Christmas Eve is hosted at our home and after all the guests had left it was my daughter, husband and myself cleaning up. My daughter and I were at the sink doing dishes and had been laughing and reminiscing on the day when she said something to me that made my heart swell. She said “mom you seem so much happier and calmer not drinking”. Those words meant so much to me along with the actions of cleaning up the house together. We really were having fun with the task at hand. I stopped and thought about how different this would have been had alcohol been involved. For one the party likely would of still been going, she would of eventually been off to see her boyfriend and the clean up wouldn’t of been a joyous fun experience.

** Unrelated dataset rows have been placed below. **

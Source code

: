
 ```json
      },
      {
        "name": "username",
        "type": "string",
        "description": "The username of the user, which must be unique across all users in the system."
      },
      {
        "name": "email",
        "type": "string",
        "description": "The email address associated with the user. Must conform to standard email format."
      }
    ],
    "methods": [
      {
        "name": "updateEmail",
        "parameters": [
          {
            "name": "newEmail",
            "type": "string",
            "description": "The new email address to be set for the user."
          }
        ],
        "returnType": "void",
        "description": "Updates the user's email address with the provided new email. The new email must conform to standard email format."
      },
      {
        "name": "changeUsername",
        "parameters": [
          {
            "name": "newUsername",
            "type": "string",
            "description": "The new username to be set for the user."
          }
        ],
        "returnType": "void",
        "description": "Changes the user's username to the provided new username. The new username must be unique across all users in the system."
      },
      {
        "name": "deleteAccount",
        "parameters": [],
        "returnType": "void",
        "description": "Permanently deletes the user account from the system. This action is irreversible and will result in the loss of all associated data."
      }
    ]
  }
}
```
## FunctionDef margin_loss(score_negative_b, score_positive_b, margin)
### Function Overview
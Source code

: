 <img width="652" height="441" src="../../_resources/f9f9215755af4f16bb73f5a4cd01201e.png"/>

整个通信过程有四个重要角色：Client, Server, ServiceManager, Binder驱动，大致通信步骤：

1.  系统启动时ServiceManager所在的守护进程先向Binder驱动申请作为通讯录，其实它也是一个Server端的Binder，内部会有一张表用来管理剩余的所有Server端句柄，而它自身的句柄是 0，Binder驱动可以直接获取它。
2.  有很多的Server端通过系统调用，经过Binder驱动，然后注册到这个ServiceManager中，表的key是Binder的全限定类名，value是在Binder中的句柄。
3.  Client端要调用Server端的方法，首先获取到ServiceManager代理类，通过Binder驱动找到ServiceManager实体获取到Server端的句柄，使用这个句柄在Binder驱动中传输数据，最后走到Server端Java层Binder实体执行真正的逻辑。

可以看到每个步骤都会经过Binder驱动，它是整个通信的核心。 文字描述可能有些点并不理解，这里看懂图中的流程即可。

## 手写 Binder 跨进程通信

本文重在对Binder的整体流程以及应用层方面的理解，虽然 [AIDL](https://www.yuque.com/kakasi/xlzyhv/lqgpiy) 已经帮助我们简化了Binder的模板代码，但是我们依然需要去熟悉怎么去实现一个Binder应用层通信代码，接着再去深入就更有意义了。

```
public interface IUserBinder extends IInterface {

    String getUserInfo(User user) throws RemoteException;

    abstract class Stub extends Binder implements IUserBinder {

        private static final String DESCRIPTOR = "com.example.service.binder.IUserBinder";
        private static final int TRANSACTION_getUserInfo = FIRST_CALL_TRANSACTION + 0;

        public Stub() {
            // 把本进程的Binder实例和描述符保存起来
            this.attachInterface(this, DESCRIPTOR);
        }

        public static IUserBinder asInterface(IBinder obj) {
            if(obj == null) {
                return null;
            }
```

A glimmer.

I was learning during this time how many lies about alcohol I had believed. Such as: I wouldn’t like myself without it, would my husband be boring if I didn’t drink, life would be boring, how in the world would a vacation be fun without alcohol. There was a lot to navigate and figure out at this stage yet but I was really enjoying the glimmers. Glimmers are those special moments you get that you know would not of happened had you been drinking. I relied heavily on the glimmers- they were my beacons of hope, glimpses of what life could be.

One Year Later

Well there was no pink cloud to fuel me but I didn’t miss it. Alcohol is extremely insignificant at this point in my life. I do not need to avoid it or activities that include it. My life has faced challenges during this month that are some of the hardest in my life. Two of my uncles passed away 6 weeks apart, and my mother’s health has declined. During this time I have been constantly reminded of how healthy it is to take care of your self first. Take time for a quick meditation, use your breathing tools, exercise, journal, enjoy hobbies, or just be alone. I don’t use these tools because I have an urge to drink. I honestly have NO urge to drink. I use them because they are healthy for me mentally and they help me to process emotions and calm my central nervous system. In fact during a particularly stressful day someone went to hand me a drink with alcohol and my response was “my goodness why would I want to make this any more difficult” and made my cup of tea. That is how I see alcohol now- something that makes everything more difficult and robs me of who I truly am.